*ASSIGNED TASK:*
Look through the material beneath and copy each line with the word "profileObj".
* * *
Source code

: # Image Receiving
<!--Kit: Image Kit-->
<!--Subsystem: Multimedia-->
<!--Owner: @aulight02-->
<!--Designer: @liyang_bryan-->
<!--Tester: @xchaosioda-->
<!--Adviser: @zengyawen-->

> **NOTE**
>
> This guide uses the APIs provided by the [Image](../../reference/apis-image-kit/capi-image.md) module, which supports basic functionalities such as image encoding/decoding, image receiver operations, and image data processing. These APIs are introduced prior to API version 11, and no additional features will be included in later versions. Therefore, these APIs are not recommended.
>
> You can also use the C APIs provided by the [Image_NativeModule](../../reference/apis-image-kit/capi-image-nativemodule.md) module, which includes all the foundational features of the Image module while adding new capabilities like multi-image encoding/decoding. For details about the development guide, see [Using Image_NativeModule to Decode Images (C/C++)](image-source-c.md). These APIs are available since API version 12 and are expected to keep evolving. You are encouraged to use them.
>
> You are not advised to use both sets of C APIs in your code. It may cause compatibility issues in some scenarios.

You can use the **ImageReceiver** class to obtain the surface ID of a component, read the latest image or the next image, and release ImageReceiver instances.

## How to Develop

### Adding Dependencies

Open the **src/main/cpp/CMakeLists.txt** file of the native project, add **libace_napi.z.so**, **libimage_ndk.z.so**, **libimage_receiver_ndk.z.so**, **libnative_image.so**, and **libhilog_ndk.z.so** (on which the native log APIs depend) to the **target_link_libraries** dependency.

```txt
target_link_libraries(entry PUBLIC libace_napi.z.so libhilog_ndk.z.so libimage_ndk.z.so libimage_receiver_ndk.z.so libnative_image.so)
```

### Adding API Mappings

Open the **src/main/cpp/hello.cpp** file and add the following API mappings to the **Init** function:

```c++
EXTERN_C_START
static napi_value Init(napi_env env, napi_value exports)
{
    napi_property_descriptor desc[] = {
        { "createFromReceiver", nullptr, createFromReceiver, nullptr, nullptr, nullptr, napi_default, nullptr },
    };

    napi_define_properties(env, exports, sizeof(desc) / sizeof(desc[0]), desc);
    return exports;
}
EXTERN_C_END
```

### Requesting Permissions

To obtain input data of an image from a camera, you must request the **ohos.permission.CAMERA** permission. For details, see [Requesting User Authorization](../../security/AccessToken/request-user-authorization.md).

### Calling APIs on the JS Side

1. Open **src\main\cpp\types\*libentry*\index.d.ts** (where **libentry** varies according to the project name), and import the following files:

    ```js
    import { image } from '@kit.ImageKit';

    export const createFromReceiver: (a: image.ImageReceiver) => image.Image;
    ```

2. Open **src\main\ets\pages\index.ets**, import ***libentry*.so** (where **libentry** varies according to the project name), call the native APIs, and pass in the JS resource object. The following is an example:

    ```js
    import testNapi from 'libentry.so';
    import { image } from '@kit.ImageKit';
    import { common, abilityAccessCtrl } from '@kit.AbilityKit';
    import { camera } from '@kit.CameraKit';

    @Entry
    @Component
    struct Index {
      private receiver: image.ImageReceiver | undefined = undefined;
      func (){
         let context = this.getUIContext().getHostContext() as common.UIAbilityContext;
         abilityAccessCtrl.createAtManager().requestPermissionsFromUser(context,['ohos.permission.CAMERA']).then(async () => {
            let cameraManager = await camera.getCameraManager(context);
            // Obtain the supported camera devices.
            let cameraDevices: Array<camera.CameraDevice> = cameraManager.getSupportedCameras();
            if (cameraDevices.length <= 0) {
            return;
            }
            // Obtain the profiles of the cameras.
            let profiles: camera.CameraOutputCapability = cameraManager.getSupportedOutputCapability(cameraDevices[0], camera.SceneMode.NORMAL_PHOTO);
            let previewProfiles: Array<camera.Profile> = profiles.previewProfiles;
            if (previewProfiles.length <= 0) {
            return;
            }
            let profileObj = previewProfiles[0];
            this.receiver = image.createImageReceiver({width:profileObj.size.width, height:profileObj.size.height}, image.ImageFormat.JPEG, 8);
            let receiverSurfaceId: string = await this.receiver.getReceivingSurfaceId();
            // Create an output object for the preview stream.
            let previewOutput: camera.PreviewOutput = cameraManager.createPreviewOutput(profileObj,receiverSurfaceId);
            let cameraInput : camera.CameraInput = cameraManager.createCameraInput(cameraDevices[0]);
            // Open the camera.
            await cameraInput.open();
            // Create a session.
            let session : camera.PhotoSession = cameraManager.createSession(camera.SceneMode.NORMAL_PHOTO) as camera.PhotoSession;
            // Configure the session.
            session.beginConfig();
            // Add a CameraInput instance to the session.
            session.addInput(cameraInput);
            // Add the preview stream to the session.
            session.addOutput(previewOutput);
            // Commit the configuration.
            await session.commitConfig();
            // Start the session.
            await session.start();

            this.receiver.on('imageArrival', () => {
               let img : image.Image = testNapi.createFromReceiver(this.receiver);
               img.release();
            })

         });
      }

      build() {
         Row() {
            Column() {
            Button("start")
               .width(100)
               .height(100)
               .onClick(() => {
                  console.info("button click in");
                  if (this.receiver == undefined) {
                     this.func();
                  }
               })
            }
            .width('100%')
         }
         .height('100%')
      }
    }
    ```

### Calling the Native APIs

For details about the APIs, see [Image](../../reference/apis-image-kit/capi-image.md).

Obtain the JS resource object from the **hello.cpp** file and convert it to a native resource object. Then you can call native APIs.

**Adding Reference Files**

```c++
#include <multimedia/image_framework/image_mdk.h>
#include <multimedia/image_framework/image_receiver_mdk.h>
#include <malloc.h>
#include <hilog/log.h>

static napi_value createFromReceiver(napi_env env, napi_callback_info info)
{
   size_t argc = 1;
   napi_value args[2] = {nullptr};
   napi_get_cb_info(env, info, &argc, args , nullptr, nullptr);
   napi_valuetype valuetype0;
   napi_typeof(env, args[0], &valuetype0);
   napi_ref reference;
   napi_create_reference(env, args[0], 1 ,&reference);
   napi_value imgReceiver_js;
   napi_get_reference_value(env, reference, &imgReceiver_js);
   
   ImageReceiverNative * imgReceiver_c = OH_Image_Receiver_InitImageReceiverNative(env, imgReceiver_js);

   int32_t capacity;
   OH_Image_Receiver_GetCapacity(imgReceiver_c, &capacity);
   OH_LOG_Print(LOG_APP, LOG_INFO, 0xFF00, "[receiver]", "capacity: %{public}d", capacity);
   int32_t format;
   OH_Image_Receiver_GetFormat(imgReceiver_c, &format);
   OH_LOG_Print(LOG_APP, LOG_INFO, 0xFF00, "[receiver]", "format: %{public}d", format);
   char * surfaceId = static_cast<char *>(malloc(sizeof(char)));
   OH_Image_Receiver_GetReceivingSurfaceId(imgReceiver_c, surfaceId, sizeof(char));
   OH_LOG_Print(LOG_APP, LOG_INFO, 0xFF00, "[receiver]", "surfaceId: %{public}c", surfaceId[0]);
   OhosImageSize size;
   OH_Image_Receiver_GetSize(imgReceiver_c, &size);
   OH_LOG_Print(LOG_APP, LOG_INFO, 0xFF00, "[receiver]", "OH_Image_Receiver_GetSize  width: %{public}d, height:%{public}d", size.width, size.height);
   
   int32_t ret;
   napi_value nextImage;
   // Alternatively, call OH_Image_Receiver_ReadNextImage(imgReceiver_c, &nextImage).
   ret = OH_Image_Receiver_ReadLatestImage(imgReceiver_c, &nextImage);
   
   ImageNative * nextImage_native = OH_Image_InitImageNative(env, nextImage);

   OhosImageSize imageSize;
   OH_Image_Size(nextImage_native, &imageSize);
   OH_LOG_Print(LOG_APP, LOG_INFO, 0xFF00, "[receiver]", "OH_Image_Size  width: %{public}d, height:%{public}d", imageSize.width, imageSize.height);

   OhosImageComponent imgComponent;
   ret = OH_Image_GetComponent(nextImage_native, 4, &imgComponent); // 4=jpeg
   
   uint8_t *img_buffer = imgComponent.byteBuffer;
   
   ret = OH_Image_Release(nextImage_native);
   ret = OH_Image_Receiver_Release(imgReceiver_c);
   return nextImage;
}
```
* * *
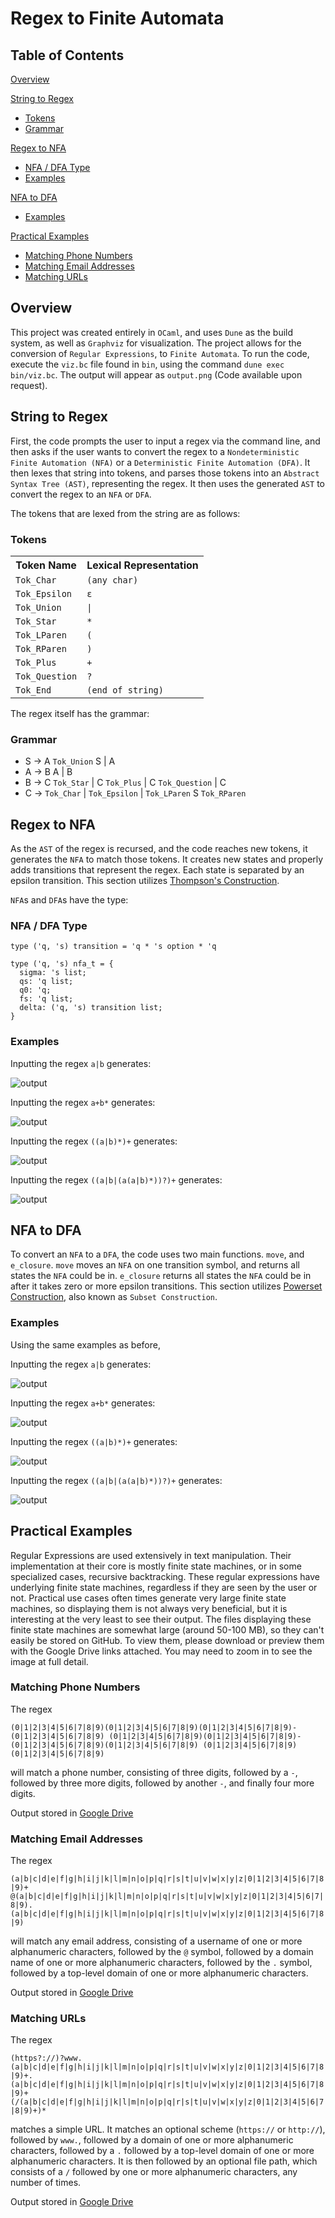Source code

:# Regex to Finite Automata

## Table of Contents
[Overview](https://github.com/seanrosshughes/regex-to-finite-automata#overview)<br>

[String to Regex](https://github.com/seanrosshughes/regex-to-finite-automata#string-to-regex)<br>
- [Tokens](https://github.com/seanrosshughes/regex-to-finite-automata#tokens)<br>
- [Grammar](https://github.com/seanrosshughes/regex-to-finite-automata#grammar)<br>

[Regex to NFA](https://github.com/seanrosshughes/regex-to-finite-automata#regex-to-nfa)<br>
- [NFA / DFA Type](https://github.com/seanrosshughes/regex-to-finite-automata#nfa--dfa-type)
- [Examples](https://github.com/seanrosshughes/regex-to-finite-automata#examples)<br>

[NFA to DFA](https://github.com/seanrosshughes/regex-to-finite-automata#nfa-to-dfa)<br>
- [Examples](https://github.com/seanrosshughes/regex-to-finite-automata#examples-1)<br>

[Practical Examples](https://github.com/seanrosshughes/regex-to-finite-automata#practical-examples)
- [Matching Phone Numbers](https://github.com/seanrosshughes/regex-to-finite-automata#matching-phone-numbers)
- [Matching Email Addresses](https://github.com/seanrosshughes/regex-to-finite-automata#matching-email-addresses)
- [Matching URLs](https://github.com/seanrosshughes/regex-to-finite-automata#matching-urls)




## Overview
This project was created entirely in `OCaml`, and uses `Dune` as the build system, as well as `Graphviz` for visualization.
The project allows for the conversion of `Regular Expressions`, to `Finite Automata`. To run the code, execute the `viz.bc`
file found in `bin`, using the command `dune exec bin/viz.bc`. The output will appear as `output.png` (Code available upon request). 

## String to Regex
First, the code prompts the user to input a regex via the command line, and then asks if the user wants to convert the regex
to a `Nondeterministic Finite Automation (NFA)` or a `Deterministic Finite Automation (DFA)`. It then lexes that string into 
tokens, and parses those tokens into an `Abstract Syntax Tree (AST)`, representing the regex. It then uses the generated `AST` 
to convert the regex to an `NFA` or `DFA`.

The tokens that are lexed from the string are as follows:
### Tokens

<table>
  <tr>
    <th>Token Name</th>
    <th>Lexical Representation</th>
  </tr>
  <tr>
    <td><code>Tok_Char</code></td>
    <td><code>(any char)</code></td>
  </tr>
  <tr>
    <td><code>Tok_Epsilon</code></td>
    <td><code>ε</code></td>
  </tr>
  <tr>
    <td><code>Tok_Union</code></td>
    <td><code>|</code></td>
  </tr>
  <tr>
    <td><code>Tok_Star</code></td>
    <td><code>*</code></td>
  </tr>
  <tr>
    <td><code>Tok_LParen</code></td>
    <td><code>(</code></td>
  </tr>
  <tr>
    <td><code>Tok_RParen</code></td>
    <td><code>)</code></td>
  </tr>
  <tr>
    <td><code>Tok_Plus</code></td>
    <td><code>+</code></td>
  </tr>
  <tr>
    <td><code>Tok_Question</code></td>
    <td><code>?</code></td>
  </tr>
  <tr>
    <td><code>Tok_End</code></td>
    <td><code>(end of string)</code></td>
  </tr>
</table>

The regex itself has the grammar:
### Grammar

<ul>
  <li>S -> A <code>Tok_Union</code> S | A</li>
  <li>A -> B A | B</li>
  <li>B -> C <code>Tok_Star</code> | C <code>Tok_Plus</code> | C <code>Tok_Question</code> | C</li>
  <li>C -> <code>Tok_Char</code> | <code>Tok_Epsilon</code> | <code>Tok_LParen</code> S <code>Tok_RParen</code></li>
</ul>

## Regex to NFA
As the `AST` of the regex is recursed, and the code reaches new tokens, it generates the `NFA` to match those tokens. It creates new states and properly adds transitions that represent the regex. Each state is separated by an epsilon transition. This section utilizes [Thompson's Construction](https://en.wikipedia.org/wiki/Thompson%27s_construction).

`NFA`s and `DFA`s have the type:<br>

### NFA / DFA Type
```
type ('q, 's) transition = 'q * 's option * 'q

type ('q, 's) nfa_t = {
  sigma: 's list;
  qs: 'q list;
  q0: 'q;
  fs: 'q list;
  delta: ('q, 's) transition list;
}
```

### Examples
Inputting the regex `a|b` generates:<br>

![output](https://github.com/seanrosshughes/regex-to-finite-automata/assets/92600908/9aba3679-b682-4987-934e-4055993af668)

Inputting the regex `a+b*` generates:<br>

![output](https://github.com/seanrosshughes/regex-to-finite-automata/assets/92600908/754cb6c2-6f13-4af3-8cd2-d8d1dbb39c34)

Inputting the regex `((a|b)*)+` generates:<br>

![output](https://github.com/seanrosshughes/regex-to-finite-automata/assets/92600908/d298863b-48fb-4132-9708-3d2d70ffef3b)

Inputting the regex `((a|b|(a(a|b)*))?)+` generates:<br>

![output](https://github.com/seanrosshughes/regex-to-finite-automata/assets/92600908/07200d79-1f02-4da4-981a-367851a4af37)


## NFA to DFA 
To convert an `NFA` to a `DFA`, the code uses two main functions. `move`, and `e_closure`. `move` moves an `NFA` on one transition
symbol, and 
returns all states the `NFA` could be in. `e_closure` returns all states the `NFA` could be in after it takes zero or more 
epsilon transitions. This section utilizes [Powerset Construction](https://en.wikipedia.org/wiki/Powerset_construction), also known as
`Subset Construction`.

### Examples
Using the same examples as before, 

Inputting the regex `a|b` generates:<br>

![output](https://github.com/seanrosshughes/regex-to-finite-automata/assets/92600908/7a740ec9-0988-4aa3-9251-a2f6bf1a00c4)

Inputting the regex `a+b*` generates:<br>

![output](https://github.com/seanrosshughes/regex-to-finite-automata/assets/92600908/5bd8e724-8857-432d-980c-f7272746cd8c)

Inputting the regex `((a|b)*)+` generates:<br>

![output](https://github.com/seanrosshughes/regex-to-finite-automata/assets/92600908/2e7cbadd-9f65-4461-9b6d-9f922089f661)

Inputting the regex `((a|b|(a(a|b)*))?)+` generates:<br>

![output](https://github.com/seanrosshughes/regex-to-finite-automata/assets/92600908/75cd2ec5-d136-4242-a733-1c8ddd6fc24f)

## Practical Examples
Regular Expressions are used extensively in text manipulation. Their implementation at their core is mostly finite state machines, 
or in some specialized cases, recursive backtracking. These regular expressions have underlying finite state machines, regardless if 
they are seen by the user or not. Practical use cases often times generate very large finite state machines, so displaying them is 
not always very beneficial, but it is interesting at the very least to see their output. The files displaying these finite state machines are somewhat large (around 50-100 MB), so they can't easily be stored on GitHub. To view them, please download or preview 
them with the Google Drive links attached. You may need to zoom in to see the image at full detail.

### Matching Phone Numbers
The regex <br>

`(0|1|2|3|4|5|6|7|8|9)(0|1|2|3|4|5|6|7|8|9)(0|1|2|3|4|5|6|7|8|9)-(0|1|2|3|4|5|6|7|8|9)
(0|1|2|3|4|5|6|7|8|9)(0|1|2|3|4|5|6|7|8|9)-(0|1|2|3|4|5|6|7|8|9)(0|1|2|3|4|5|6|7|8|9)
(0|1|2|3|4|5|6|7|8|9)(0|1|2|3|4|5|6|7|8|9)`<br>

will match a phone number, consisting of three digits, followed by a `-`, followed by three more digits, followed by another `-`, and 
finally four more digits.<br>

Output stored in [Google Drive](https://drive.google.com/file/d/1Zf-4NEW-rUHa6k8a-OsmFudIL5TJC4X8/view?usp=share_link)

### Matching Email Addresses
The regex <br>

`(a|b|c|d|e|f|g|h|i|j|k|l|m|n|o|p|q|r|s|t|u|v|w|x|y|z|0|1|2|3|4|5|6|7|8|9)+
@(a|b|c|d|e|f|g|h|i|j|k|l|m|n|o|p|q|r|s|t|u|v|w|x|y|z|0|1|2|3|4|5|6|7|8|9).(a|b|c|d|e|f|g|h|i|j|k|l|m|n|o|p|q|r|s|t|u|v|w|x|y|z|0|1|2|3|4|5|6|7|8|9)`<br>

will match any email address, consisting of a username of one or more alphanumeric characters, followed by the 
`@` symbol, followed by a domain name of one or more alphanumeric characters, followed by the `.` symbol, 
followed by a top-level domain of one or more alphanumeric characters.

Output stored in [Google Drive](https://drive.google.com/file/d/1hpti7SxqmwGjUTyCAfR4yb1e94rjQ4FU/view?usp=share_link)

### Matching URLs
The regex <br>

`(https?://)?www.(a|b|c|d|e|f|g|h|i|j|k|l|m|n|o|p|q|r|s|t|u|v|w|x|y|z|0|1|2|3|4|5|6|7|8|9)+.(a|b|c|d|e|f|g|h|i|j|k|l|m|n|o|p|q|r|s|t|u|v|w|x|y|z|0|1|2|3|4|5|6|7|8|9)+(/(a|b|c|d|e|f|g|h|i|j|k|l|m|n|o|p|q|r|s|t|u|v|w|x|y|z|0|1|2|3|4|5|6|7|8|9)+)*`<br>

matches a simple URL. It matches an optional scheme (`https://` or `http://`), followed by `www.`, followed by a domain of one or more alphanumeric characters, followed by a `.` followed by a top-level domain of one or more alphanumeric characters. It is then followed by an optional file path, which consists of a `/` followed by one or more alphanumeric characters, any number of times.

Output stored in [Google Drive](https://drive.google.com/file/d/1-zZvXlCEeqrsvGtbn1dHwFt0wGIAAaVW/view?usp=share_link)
* * *
*SOLUTION BELOW:*
            let profileObj = previewProfiles[0];
            this.receiver = image.createImageReceiver({width:profileObj.size.width, height:profileObj.size.height}, image.ImageFormat.JPEG, 8);
            let previewOutput: camera.PreviewOutput = cameraManager.createPreviewOutput(profileObj,receiverSurfaceId);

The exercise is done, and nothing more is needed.